Rorschach-Sex:
QUANTE VOLTE...QUELLA NOTTE

Als die junge Tina im Park ihren Hund ausführt, begegnet sie dem Playboy John. Im Verlauf seiner Annäherungsversuche verfängt dieser sich in der Hundeleine, landet zu Tinas Füßen und schließlich verabredet man sich zu einem abendlichen Rendezvous. Allerdings verläuft der Abend gänzlich anders, als erwartet... Tina kehrt erst im Morgengrauen heim und ihr teures Kleid ist zerrissen. Ihrer Mutter (die sich eigentlich mehr Sorgen um das Kleid als um das Befinden ihrer Tochter macht) berichtet sie, wie es dazu kam: Eigentlich wollte sie pünktlich wieder zu Hause sein, doch John überredete sie, noch mit in seine Wohnung zu kommen. Kaum dort angelangt, verriegelte er die Tür und stürzte sich wie ein wildes Tier auf sie. Nur mit Mühe und Not konnte sie den Attacken dieses Wüstlings - bei denen ihr schönes teures Kleid zerrissen wurde - gerade noch entkommen... Zur selben Zeit findet sich John mit zerkratztem Gesicht in einer Bar ein und erzählt seinen Freunden dort eine gänzlich andere Version der Geschichte: Er hatte überhaupt nicht mehr im Sinn, als einfach nur einen harmlosen, netten Abend mit Tina zu verbringen, als sie plötzlich darauf bestand, ihn noch in seine Wohnung zu begleiten. Hier entpuppte sich das scheinbar brave Mädchen plötzlich als sexhungriger Vamp, verging sich an dem armen John bis zu dessen völligem Zusammenbruch und zerkratzte ihm letztendlich auch noch das Gesicht... Und nach dieser detaillierten Schilderung wendet sich die Handlung noch einer dritten, ganz anderen Interpretation zu: Johns Hausmeister - ein versoffener Voyeur, der seine Arbeitszeit am liebsten mit Pornomagazinen verbringt und gern den Mietern nachspioniert - berichtet seinem Freund dem Milchmann gerade von den schockierenden Szenen, deren Zeuge er angeblich in der nämlichen Nacht wurde. John, der hier als skrupellose, bisexuelle Tunte geschildert wird, hatte Tina in seine Wohnung gelockt und sie dort betrunken gemacht. Als schließlich auch noch Johns Nachbarn - die lesbische Photographin Esmeralda und der schwule George - eintrafen, begannen sich orgienartige Zustände anzubahnen...
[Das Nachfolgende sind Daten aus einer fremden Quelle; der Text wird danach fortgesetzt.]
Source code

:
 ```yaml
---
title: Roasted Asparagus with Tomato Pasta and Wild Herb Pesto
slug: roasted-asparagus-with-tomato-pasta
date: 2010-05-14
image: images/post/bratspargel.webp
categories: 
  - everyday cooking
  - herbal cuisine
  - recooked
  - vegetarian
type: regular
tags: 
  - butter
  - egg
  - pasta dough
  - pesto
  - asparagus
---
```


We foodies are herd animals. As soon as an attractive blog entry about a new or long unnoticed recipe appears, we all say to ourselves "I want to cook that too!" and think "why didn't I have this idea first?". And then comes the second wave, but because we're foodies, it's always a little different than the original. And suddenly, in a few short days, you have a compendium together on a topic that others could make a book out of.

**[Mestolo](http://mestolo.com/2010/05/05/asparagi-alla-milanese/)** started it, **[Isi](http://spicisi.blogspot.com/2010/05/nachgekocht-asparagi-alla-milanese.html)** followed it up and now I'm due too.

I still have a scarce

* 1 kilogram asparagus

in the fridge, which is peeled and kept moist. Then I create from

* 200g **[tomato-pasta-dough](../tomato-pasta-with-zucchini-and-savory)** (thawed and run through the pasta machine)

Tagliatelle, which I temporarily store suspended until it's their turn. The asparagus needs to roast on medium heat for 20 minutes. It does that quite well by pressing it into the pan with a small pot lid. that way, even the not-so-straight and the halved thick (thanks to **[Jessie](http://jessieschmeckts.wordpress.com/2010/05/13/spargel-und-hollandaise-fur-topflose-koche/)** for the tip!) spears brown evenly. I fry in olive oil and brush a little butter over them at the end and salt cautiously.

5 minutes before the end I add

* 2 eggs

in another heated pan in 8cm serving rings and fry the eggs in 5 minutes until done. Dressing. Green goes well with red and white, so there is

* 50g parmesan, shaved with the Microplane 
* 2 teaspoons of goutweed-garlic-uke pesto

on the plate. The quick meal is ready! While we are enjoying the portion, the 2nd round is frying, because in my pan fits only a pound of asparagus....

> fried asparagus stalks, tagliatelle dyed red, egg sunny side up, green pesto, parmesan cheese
Nach dieser Episode unterbricht plötzlich ein Psychiater das Geschehen und wendet sich an den Zuschauer. Von ihm erfahren wir, daß die wirkliche Wahrheit über die Ereignisse dieser Nacht ein gänzlich anderes Gesicht hat...

Die auf den liberalen Zeitgeist der Swinging Sixties zugeschnittene Erotikkomödie Quante volte...quella notte stellt eine kuriose Ausnahmeerscheinung im Oeuvre Mario Bavas dar und blieb auch seine einzige Arbeit in diesem Genre. Der Film markiert übrigens den Beginn der Zusammenarbeit zwischen Bava und dem Produzenten Alfredo Leone, für den er später auch noch die Horrorfilme Gli orrori del castello di Norimberga und Lisa e il diavolo drehen sollte.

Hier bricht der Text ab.